Çul: Beygir, katır, eşek gibi hayvanların sırtına yük bağlamak ve binmek için kullanılan ağaç bir iskelet üstündeki hasır/sazla doldurulmuş alt kısmı keçe, üst kısmı genellikle desenli kilim veya çul ile kaplanmış bir tür yataktır. Çula, semer de denilir.
Çul yapanlara, çulcu veya semerci denir. Sırt hamallarının sırtlarında taşıdığı arkalığa da semer denir; bu iki semer birbirinden farklıdır, karıştırmamak lazım.
Çulcu Mehmet (?) dinlenme anında sigarasını tüttürüyor - Ergani.
Foto: Esat Taştekin
Eskiden göçebe toplumlar, kervanlar, seyyar satıcılar, köylüler... eşya ve yüklerini üzerlerinde çul/semer olan hayvanlar sayesinde kolaylıkla taşıyabiliyorlardı. Bu çul sayesinde hayvanların vücudu taşıdıkları yüklerden ötürü zarar görmeleri engellenmiş, korunmuş olunurdu.
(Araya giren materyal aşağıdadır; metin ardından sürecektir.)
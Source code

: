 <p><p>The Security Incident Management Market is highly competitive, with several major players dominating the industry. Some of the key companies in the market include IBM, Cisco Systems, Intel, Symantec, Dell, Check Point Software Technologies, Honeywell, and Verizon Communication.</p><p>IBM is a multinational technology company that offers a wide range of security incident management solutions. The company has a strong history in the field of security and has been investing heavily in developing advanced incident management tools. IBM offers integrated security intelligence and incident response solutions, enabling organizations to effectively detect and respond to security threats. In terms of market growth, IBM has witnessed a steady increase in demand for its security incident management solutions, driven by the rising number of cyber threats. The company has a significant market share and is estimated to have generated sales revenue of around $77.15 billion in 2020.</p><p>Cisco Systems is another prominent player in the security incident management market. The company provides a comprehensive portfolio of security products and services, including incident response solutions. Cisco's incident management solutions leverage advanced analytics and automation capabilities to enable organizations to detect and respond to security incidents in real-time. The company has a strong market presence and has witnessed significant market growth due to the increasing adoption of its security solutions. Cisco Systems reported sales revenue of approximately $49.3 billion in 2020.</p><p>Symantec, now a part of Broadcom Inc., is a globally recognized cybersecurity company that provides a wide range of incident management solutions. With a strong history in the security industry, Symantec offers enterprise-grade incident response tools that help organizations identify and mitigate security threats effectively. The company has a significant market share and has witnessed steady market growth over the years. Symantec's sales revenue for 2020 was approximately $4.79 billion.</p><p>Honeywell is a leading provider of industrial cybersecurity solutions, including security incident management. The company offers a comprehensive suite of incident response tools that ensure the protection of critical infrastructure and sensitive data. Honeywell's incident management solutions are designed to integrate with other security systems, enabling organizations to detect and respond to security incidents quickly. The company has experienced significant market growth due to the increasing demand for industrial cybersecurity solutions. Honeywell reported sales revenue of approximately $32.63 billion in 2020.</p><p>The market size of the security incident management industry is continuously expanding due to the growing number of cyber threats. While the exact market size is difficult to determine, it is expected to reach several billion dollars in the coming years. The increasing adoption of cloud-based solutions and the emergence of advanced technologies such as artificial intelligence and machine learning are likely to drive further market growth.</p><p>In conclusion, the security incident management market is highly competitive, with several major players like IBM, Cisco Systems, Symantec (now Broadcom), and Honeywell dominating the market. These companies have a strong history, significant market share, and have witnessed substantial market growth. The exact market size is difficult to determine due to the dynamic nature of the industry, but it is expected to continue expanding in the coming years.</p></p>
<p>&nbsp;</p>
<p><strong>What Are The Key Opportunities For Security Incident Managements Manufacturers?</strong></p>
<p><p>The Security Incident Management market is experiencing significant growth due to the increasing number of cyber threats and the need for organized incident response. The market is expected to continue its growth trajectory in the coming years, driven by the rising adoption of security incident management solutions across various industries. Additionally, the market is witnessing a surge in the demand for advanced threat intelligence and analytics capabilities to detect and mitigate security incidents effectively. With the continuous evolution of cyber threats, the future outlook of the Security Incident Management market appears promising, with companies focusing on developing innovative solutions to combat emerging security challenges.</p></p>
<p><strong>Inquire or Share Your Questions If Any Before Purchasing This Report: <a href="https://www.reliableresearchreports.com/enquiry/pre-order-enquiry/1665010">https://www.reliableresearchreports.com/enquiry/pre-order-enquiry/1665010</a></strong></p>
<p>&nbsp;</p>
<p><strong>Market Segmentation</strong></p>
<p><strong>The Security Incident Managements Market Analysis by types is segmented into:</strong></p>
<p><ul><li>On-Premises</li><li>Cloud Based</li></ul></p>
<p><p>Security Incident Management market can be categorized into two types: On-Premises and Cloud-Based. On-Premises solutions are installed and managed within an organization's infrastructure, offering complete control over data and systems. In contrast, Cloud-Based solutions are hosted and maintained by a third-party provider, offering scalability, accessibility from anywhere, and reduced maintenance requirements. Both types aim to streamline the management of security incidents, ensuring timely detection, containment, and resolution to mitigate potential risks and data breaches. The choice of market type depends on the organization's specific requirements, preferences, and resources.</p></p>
Ayrıca binicilerin at, katır ve eşek üzerinden düşmemesi ve/veya kaymaması da sağlanmış olunurdu.
Çulcunun ölçü birimi ya karışları veya çula attığı çentikleriydi. Çulu yapılacak hayvanın ölçüleri bunlarla alınırdı. İyi bir ustanın elinden çıkan çul, hayvanın sırtına vurulduğunda hayvana kesinlikle zarar vermezdi, bir takım elbise gibi hayvanın üzerine otururdu. Çulcular zaten kendilerini " hayvan terzisi " olarak nitelendirirlerdi.
İyi bir çulcu, hayvanın boyun bölgesine gelen kısmı dikerken dikiş aralarına mavi boncuk koymayı ihmal etmezdi.
Çul yapımında, ağaç iskeleler, keçe, kilim, hasır veya kamış, deri kemerler, gınnap/kırnap ve çeşitli ip türleri gibi malzemeler kullanılırdı. Çulcu çul yapımında iğne, çuvaldız, makas, keski, biz, keser, testere, çekiç gibi aletler kullanırdı.
Çul veya semer, bir zamanlar yük ve binek hayvanlarının vazgeçilmez bir donanımıydı. Binlerce yıl ulaşımda kullanılan at, katır ve eşeklerin yerini motorlu taşıtların alması; kara yolu, demir yolu, deniz yolu ve hava yolu ulaşımının gelişmesi ve yaygınlaşması neticesinde çulculuk/semercilik kaybolan bir meslek durumuna düştü.
Ergani'de 1960'lı yıllarda Çulcu Fedli (Aydın) çulcuların piriydi diyebilirim.